## THE DATA:
■ ■ ■ ■ ■ ■ ■

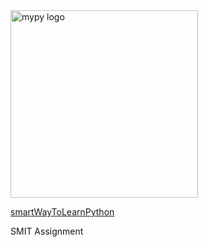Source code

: <img src="http://mypy-lang.org/static/mypy_light.svg" alt="mypy logo" width="300px"/>

[smartWayToLearnPython](http://www.asmarterwaytolearn.com/python/index-of-exercises.html)

SMIT Assignment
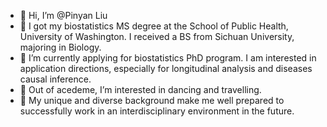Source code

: - 👋 Hi, I’m @Pinyan Liu
- 👩 I got my biostatistics MS degree at the School of Public Health, University of Washington. I received a BS from Sichuan University, majoring in Biology.
- 🌱 I’m currently applying for biostatistics PhD program. I am interested in application directions, especially for longitudinal analysis and diseases causal inference.
- 👀 Out of acedeme, I’m interested in dancing and travelling.
- 📖 My unique and diverse background make me well prepared to successfully work in an interdisciplinary environment in the future. 


<!---
Pinyan-Liu/Pinyan-Liu is a ✨ special ✨ repository because its `README.md` (this file) appears on your GitHub profile.
You can click the Preview link to take a look at your changes.
---> 
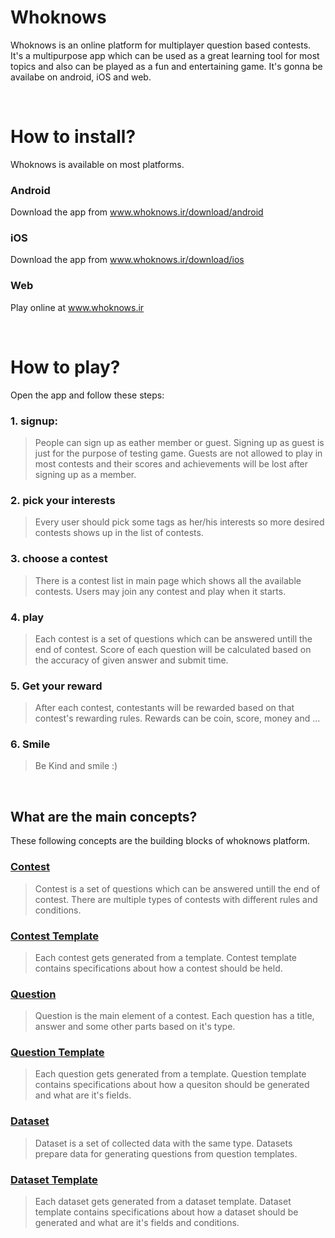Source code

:# Whoknows
Whoknows is an online platform for multiplayer question based contests. It's a multipurpose app which can be used as a great learning tool for most topics and also can be played as a fun and entertaining game. It's gonna be availabe on android, iOS and web.

<br>

# How to install?
Whoknows is available on most platforms.

### Android
Download the app from www.whoknows.ir/download/android

### iOS
Download the app from www.whoknows.ir/download/ios

### Web
Play online at www.whoknows.ir

<br>

# How to play?
Open the app and follow these steps:

### 1. signup:
> People can sign up as eather member or guest. Signing up as guest is just for the purpose of testing game. Guests are not allowed to play in most contests and their scores and achievements will be lost after signing up as a member.

### 2. pick your interests
> Every user should pick some tags as her/his interests so more desired contests shows up in the list of contests.

### 3. choose a contest
> There is a contest list in main page which shows all the available contests. Users may join any contest and play when it starts.

### 4. play
> Each contest is a set of questions which can be answered untill the end of contest. Score of each question will be calculated based on the accuracy of given answer and submit time.

### 5. Get your reward
> After each contest, contestants will be rewarded based on that contest's rewarding rules. Rewards can be coin, score, money and ...

### 6. Smile
> Be Kind and smile :)

<br>

## What are the main concepts?
These following concepts are the building blocks of whoknows platform.

### [Contest](https://github.com/online6731/whoknows/blob/master/Contest.md)
> Contest is a set of questions which can be answered untill the end of contest. There are multiple types of contests with different rules and conditions.

### [Contest Template](https://github.com/online6731/whoknows/blob/master/Contest%20Template.md)
> Each contest gets generated from a template. Contest template contains specifications about how a contest should be held.

### [Question](https://github.com/online6731/whoknows/blob/master/Question.md)
> Question is the main element of a contest. Each question has a title, answer and some other parts based on it's type.

### [Question Template](https://github.com/online6731/whoknows/blob/master/Question%20Template.md)
> Each question gets generated from a template. Question template contains specifications about how a quesiton should be generated and what are it's fields.

### [Dataset](https://github.com/online6731/whoknows/blob/master/Dataset.md)
> Dataset is a set of collected data with the same type. Datasets prepare data for generating questions from question templates.

### [Dataset Template](https://github.com/online6731/whoknows/blob/master/Dataset%20Template.md)
> Each dataset gets generated from a dataset template. Dataset template contains specifications about how a dataset should be generated and what are it's fields and conditions.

■ ■ ■ ■ ■ ■ ■

Precisely the lines between those holding "### 2. pick your interests" and "### 4. play", inclusive, are to be reproduced from the listing above, with nothing added.

## ANSWER BELOW:
### 2. pick your interests
> Every user should pick some tags as her/his interests so more desired contests shows up in the list of contests.

### 3. choose a contest
> There is a contest list in main page which shows all the available contests. Users may join any contest and play when it starts.

### 4. play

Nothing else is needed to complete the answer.